Azure Monitor Alerts
Azure Monitor Alerts provide proactive notifications when important conditions are detected in your monitoring data. They help you identify and resolve issues before users are impacted, improving availability and reliability.
Benefits of the Azure Monitor Alerts Experience
Azure Monitor Alerts offer several key advantages:
-
Improved notification system
All modern alerts use Action Groups, which are reusable collections of notifications and automated actions. -
Unified alert authoring experience
Create alerts for metrics, logs, and activity logs from a single interface across Azure Monitor, Log Analytics, and Application Insights. -
Centralized alert visibility
Log Analytics alerts are now visible directly in the Azure portal, instead of a separate experience. -
Clear separation of alerts and rules
-
Alert Rules define what triggers an alert
-
Fired Alerts represent instances when a rule is triggered
This separation simplifies both configuration and operations.
-
-
Improved workflow
The guided alert creation process makes it easier to discover and configure meaningful alerts.
Managing Alerts
Azure Monitor allows alerting on a wide range of monitoring data sources, including:
-
Metric values
-
Log search query results
-
Azure Activity Log events
-
Azure platform health signals
-
Website availability tests
Alert States
Alerts include a state to track progress during issue resolution. When alert criteria are met, a new alert is created with a New status.
Supported Alert States
| State | Description |
|---|---|
| New | The issue has been detected and not yet reviewed |
| Acknowledged | An administrator has reviewed the alert and is working on it |
| Closed | The issue has been resolved |
✔️ Important distinction
-
Alert State is set manually by a user
-
Monitor Condition is set automatically by Azure
When an alert fires, the monitor condition is Fired.

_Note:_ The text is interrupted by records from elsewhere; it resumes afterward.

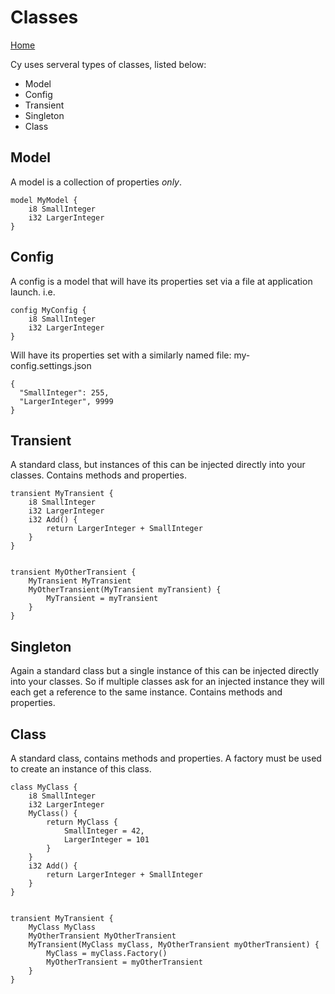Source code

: # Classes

[Home](index)

Cy uses serveral types of classes, listed below:
- Model
- Config
- Transient
- Singleton
- Class

## Model
A model is a collection of properties *only*.
```
model MyModel {
    i8 SmallInteger
    i32 LargerInteger
}
```

## Config
A config is a model that will have its properties set via a file at application launch. i.e.
```
config MyConfig {
    i8 SmallInteger
    i32 LargerInteger
}
```
Will have its properties set with a similarly named file:
my-config.settings.json
```
{
  "SmallInteger": 255,
  "LargerInteger", 9999
}
```

## Transient
A standard class, but instances of this can be injected directly into your classes. Contains methods and properties.

```
transient MyTransient {
    i8 SmallInteger
    i32 LargerInteger
    i32 Add() {
        return LargerInteger + SmallInteger
    }
}


transient MyOtherTransient {
    MyTransient MyTransient
    MyOtherTransient(MyTransient myTransient) {
        MyTransient = myTransient
    }
}
```

## Singleton
Again a standard class but a single instance of this can be injected directly into your classes. So if multiple classes ask for an injected instance they will each get a reference to the same instance. Contains methods and properties.

## Class
A standard class, contains methods and properties. A factory must be used to create an instance of this class.

```
class MyClass {
    i8 SmallInteger
    i32 LargerInteger
    MyClass() {
        return MyClass {
            SmallInteger = 42,
            LargerInteger = 101
        }
    }
    i32 Add() {
        return LargerInteger + SmallInteger
    }
}


transient MyTransient {
    MyClass MyClass
    MyOtherTransient MyOtherTransient
    MyTransient(MyClass myClass, MyOtherTransient myOtherTransient) {
        MyClass = myClass.Factory()
        MyOtherTransient = myOtherTransient
    }
}
```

When the underlying issue clears, it becomes Resolved. The alert state remains unchanged until a user updates it.
Alert Rules
Alerts are built using alert rules, which define when and how alerts are triggered. Alert rules can be enabled or disabled—alerts only fire when enabled.

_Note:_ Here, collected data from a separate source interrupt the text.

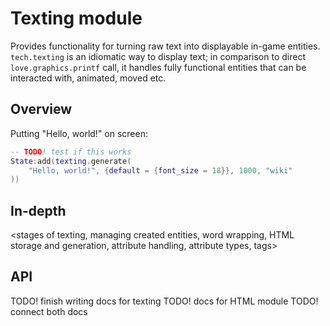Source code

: # Texting module

Provides functionality for turning raw text into displayable in-game entities. `tech.texting` is an idiomatic way to display text; in comparison to direct `love.graphics.printf` call, it handles fully functional entities that can be interacted with, animated, moved etc.

## Overview

Putting "Hello, world!" on screen:

```lua
-- TODO! test if this works
State:add(texting.generate(
    "Hello, world!", {default = {font_size = 18}}, 1000, "wiki"
))
```

## In-depth

<stages of texting, managing created entities, word wrapping, HTML storage and generation, attribute handling, attribute types, tags>

## API

TODO! finish writing docs for texting
TODO! docs for HTML module
TODO! connect both docs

Key Components of an Alert Rule
-
Target Resource
The Azure resource being monitored (e.g., VM, Storage Account, Log Analytics workspace, Application Insights). Some rules support multiple targets. -
Signal
The type of data evaluated, such as:-
Metrics
-
Activity Logs
-
Application Insights data
-
Log queries
-
-
Criteria
Logic applied to the signal, for example:-
CPU usage > 70%
-
Server response time > 4 ms
-
Log query result count > 100
-
-
Alert Name & Description
User-defined identifiers for clarity and management. -
Severity
Ranges from 0 (Critical) to 4 (Verbose). -
Action
The response triggered when the alert fires, defined using Action Groups.
Action Groups
An Action Group is a reusable collection of notifications and automated actions. Multiple alerts can share the same action group.

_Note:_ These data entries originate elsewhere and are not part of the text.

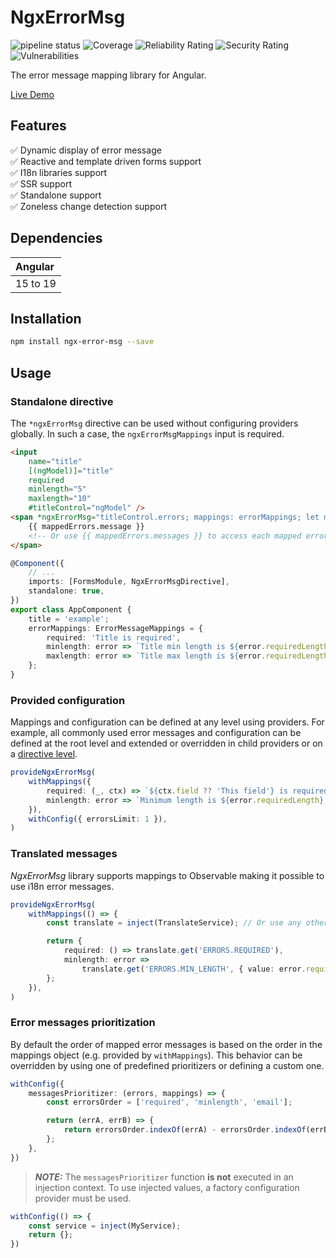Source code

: # NgxErrorMsg

![pipeline status](https://github.com/fakeJan499/ngx-error-msg/actions/workflows/ci.yml/badge.svg)
![Coverage](https://sonarcloud.io/api/project_badges/measure?project=fakeJan499_ngx-error-msg&metric=coverage)
![Reliability Rating](https://sonarcloud.io/api/project_badges/measure?project=fakeJan499_ngx-error-msg&metric=reliability_rating)
![Security Rating](https://sonarcloud.io/api/project_badges/measure?project=fakeJan499_ngx-error-msg&metric=security_rating)
![Vulnerabilities](https://sonarcloud.io/api/project_badges/measure?project=fakeJan499_ngx-error-msg&metric=vulnerabilities)

The error message mapping library for Angular.

[Live Demo](https://stackblitz.com/edit/ngx-error-msg-example)

## Features

✅ Dynamic display of error message  
✅ Reactive and template driven forms support  
✅ I18n libraries support  
✅ SSR support  
✅ Standalone support  
✅ Zoneless change detection support

## Dependencies

|Angular |
|:-------|
|15 to 19|

## Installation

```bash
npm install ngx-error-msg --save
```

## Usage

### Standalone directive

The `*ngxErrorMsg` directive can be used without configuring providers globally.
In such a case, the `ngxErrorMsgMappings` input is required.

```html
<input
    name="title"
    [(ngModel)]="title"
    required
    minlength="5"
    maxlength="10"
    #titleControl="ngModel" />
<span *ngxErrorMsg="titleControl.errors; mappings: errorMappings; let mappedErrors">
    {{ mappedErrors.message }}
    <!-- Or use {{ mappedErrors.messages }} to access each mapped error message separately. -->
</span>

```

```typescript
@Component({
    // ...
    imports: [FormsModule, NgxErrorMsgDirective],
    standalone: true,
})
export class AppComponent {
    title = 'example';
    errorMappings: ErrorMessageMappings = {
        required: 'Title is required',
        minlength: error => `Title min length is ${error.requiredLength}`,
        maxlength: error => `Title max length is ${error.requiredLength}`,
    };
}
```

### Provided configuration

Mappings and configuration can be defined at any level using providers.
For example, all commonly used error messages and configuration can be defined at the root level and
extended or overridden in child providers or on a [directive level](#standalone-directive).

```typescript
provideNgxErrorMsg(
    withMappings({
        required: (_, ctx) => `${ctx.field ?? 'This field'} is required.`,
        minlength: error => `Minimum length is ${error.requiredLength}.`,
    }),
    withConfig({ errorsLimit: 1 }),
)
```

### Translated messages

_NgxErrorMsg_ library supports mappings to Observable making it possible to use i18n error messages.

```typescript
provideNgxErrorMsg(
    withMappings(() => {
        const translate = inject(TranslateService); // Or use any other i18n library.

        return {
            required: () => translate.get('ERRORS.REQUIRED'),
            minlength: error =>
                translate.get('ERRORS.MIN_LENGTH', { value: error.requiredLength }),
        };
    }),
)
```

### Error messages prioritization

By default the order of mapped error messages is based on the order in the mappings object (e.g. provided by `withMappings`). This behavior can be overridden by using one of predefined prioritizers or defining a custom one.

``` typescript
withConfig({
    messagesPrioritizer: (errors, mappings) => {
        const errorsOrder = ['required', 'minlength', 'email'];

        return (errA, errB) => {
            return errorsOrder.indexOf(errA) - errorsOrder.indexOf(errB);
        };
    },
})
```

> **_NOTE:_**  The `messagesPrioritizer` function **is not** executed in an injection context. To use injected values, a factory configuration provider must be used.

```typescript
withConfig(() => {
    const service = inject(MyService); 
    return {};
})
```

When users are added to an action group for email or SMS notifications, they receive a confirmation request.
Supported Action Types
-
Automation Runbooks
Execute predefined workflows for operational tasks. -
Azure Functions
Run serverless, event-driven code. -
Email Azure Resource Manager Role
Notify members of a specific Azure role (Azure AD users only). -
Email / SMS / Push / Voice Notifications
-
ITSM Integration
Create or update incidents in supported IT Service Management tools. -
Logic Apps
Automate workflows across Azure and external services. -
Webhooks
Send alerts to external systems via HTTP endpoints.
✔️ Always consult Azure documentation for current limits on the number of actions per action group.